Task description => Which of the lines below mention the word "this"? Pull each one out.

Records to process START

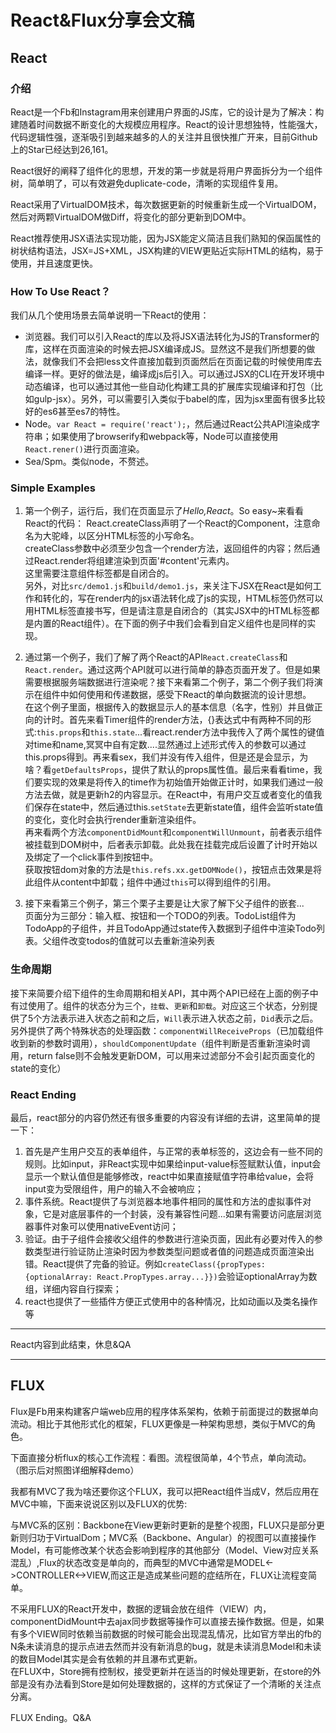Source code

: # React&Flux分享会文稿

## React

### 介绍
React是一个Fb和Instagram用来创建用户界面的JS库，它的设计是为了解决：构建随着时间数据不断变化的大规模应用程序。React的设计思想独特，性能强大，代码逻辑性强，逐渐吸引到越来越多的人的关注并且很快推广开来，目前Github上的Star已经达到26,161。  

React很好的阐释了组件化的思想，开发的第一步就是将用户界面拆分为一个组件树，简单明了，可以有效避免duplicate-code，清晰的实现组件复用。  

React采用了VirtualDOM技术，每次数据更新的时候重新生成一个VirtualDOM，然后对两颗VirtualDOM做Diff，将变化的部分更新到DOM中。  

React推荐使用JSX语法实现功能，因为JSX能定义简洁且我们熟知的保函属性的树状结构语法，JSX=JS+XML，JSX构建的VIEW更贴近实际HTML的结构，易于使用，并且速度更快。

### How To Use React？
我们从几个使用场景去简单说明一下React的使用：  
* 浏览器。我们可以引入React的库以及将JSX语法转化为JS的Transformer的库，这样在页面渲染的时候去把JSX编译成JS。显然这不是我们所想要的做法，就像我们不会把less文件直接加载到页面然后在页面记载的时候使用库去编译一样。更好的做法是，编译成js后引入。可以通过JSX的CLI在开发环境中动态编译，也可以通过其他一些自动化构建工具的扩展库实现编译和打包（比如gulp-jsx）。另外，可以需要引入类似于babel的库，因为jsx里面有很多比较好的es6甚至es7的特性。
* Node。`var React = require('react');`，然后通过React公共API渲染成字符串；如果使用了browserify和webpack等，Node可以直接使用`React.rener()`进行页面渲染。
* Sea/Spm。类似node，不赘述。

### Simple Examples
1. 第一个例子，运行后，我们在页面显示了*Hello,React*。So easy~来看看React的代码： 
React.createClass声明了一个React的Component，注意命名为大驼峰，以区分HTML标签的小写命名。  
createClass参数中必须至少包含一个render方法，返回组件的内容；然后通过React.render将组建渲染到页面'#content'元素内。  
这里需要注意组件标签都是自闭合的。  
另外，对比`src/demo1.js`和`build/demo1.js`，来关注下JSX在React是如何工作和转化的，写在render内的jsx语法转化成了js的实现，HTML标签仍然可以用HTML标签直接书写，但是请注意是自闭合的（其实JSX中的HTML标签都是内置的React组件）。在下面的例子中我们会看到自定义组件也是同样的实现。

2. 通过第一个例子，我们了解了两个React的API`React.createClass`和`React.render`。通过这两个API就可以进行简单的静态页面开发了。但是如果需要根据服务端数据进行渲染呢？接下来看第二个例子，第二个例子我们将演示在组件中如何使用和传递数据，感受下React的单向数据流的设计思想。  
在这个例子里面，根据传入的数据显示人的基本信息（名字，性别）并且做正向的计时。首先来看Timer组件的render方法，{}表达式中有两种不同的形式:`this.props`和`this.state`...看react.render方法中我传入了两个属性的键值对time和name,冥冥中自有定数....显然通过上述形式传入的参数可以通过this.props得到。再来看sex，我们并没有传入组件，但是还是会显示，为啥？看`getDefaultsProps`，提供了默认的props属性值。最后来看看time，我们要实现的效果是将传入的time作为初始值开始做正计时，如果我们通过一般方法去做，就是更新h2的内容显示。在React中，有用户交互或者变化的值我们保存在state中，然后通过this.`setState`去更新state值，组件会监听state值的变化，变化时会执行render重新渲染组件。  
再来看两个方法`componentDidMount`和`componentWillUnmount`，前者表示组件被挂载到DOM树中，后者表示卸载。此处我在挂载完成后设置了计时开始以及绑定了一个click事件到按钮中。  
获取按钮dom对象的方法是`this.refs.xx.getDOMNode()`，按钮点击效果是将此组件从content中卸载；组件中通过`this`可以得到组件的引用。

3. 接下来看第三个例子，第三个栗子主要是让大家了解下父子组件的嵌套...  
页面分为三部分：输入框、按钮和一个TODO的列表。TodoList组件为TodoApp的子组件，并且TodoApp通过state传入数据到子组件中渲染Todo列表。父组件改变todos的值就可以去重新渲染列表

### 生命周期
接下来简要介绍下组件的生命周期和相关API，其中两个API已经在上面的例子中有过使用了。组件的状态分为三个，`挂载`、`更新`和`卸载`。对应这三个状态，分别提供了5个方法表示进入状态之前和之后，`Will`表示进入状态之前，`Did`表示之后。另外提供了两个特殊状态的处理函数：`componentWillReceiveProps`（已加载组件收到新的参数时调用），`shouldComponentUpdate`（组件判断是否重新渲染时调用，return false则不会触发更新DOM，可以用来过滤部分不会引起页面变化的state的变化）

### React Ending
最后，react部分的内容仍然还有很多重要的内容没有详细的去讲，这里简单的提一下：
1. 首先是产生用户交互的表单组件，与正常的表单标签的，这边会有一些不同的规则。比如input，非React实现中如果给input-value标签赋默认值，input会显示一个默认值但是能够修改，react中如果直接赋值字符串给value，会将input变为受限组件，用户的输入不会被响应；
2. 事件系统。React提供了与浏览器本地事件相同的属性和方法的虚拟事件对象，它是对底层事件的一个封装，没有兼容性问题...如果有需要访问底层浏览器事件对象可以使用nativeEvent访问；
3. 验证。由于子组件会接收父组件的参数进行渲染页面，因此有必要对传入的参数类型进行验证防止渲染时因为参数类型问题或者值的问题造成页面渲染出错。React提供了完备的验证。例如`createClass({propTypes: {optionalArray: React.PropTypes.array...}})`会验证optionalArray为数组，详细内容自行探索；
4. react也提供了一些插件方便正式使用中的各种情况，比如动画以及类名操作等

-----------------------------------------------

React内容到此结束，休息&QA

-----------------------------------------------

## FLUX
Flux是Fb用来构建客户端web应用的程序体系架构，依赖于前面提过的数据单向流动。相比于其他形式化的框架，FLUX更像是一种架构思想，类似于MVC的角色。  

下面直接分析flux的核心工作流程：看图。流程很简单，4个节点，单向流动。  
（图示后对照图详细解释demo）  

我都有MVC了我为啥还要你这个FLUX，我可以把React组件当成V，然后应用在MVC中嘛，下面来说说区别以及FLUX的优势:  

与MVC系的区别：Backbone在View更新时更新的是整个视图，FLUX只是部分更新则归功于VirtualDom；MVC系（Backbone、Angular）的视图可以直接操作Model，有可能修改某个状态会影响到程序的其他部分（Model、View对应关系混乱）,Flux的状态改变是单向的，而典型的MVC中通常是MODEL<->CONTROLLER<->VIEW,而这正是造成某些问题的症结所在，FLUX让流程变简单。

不采用FLUX的React开发中，数据的逻辑会放在组件（VIEW）内，componentDidMount中去ajax同步数据等操作可以直接去操作数据。但是，如果有多个VIEW同时依赖当前数据的时候可能会出现混乱情况，比如官方举出的fb的N条未读消息的提示点进去然而并没有新消息的bug，就是未读消息Model和未读的数目Model其实是会有依赖的并且瀑布式更新。  
在FLUX中，Store拥有控制权，接受更新并在适当的时候处理更新，在store的外部是没有办法看到Store是如何处理数据的，这样的方式保证了一个清晰的关注点分离。

FLUX Ending。Q&A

Records to process END

Exercise answer =>
在这个例子里面，根据传入的数据显示人的基本信息（名字，性别）并且做正向的计时。首先来看Timer组件的render方法，{}表达式中有两种不同的形式:`this.props`和`this.state`...看react.render方法中我传入了两个属性的键值对time和name,冥冥中自有定数....显然通过上述形式传入的参数可以通过this.props得到。再来看sex，我们并没有传入组件，但是还是会显示，为啥？看`getDefaultsProps`，提供了默认的props属性值。最后来看看time，我们要实现的效果是将传入的time作为初始值开始做正计时，如果我们通过一般方法去做，就是更新h2的内容显示。在React中，有用户交互或者变化的值我们保存在state中，然后通过this.`setState`去更新state值，组件会监听state值的变化，变化时会执行render重新渲染组件。  
获取按钮dom对象的方法是`this.refs.xx.getDOMNode()`，按钮点击效果是将此组件从content中卸载；组件中通过`this`可以得到组件的引用。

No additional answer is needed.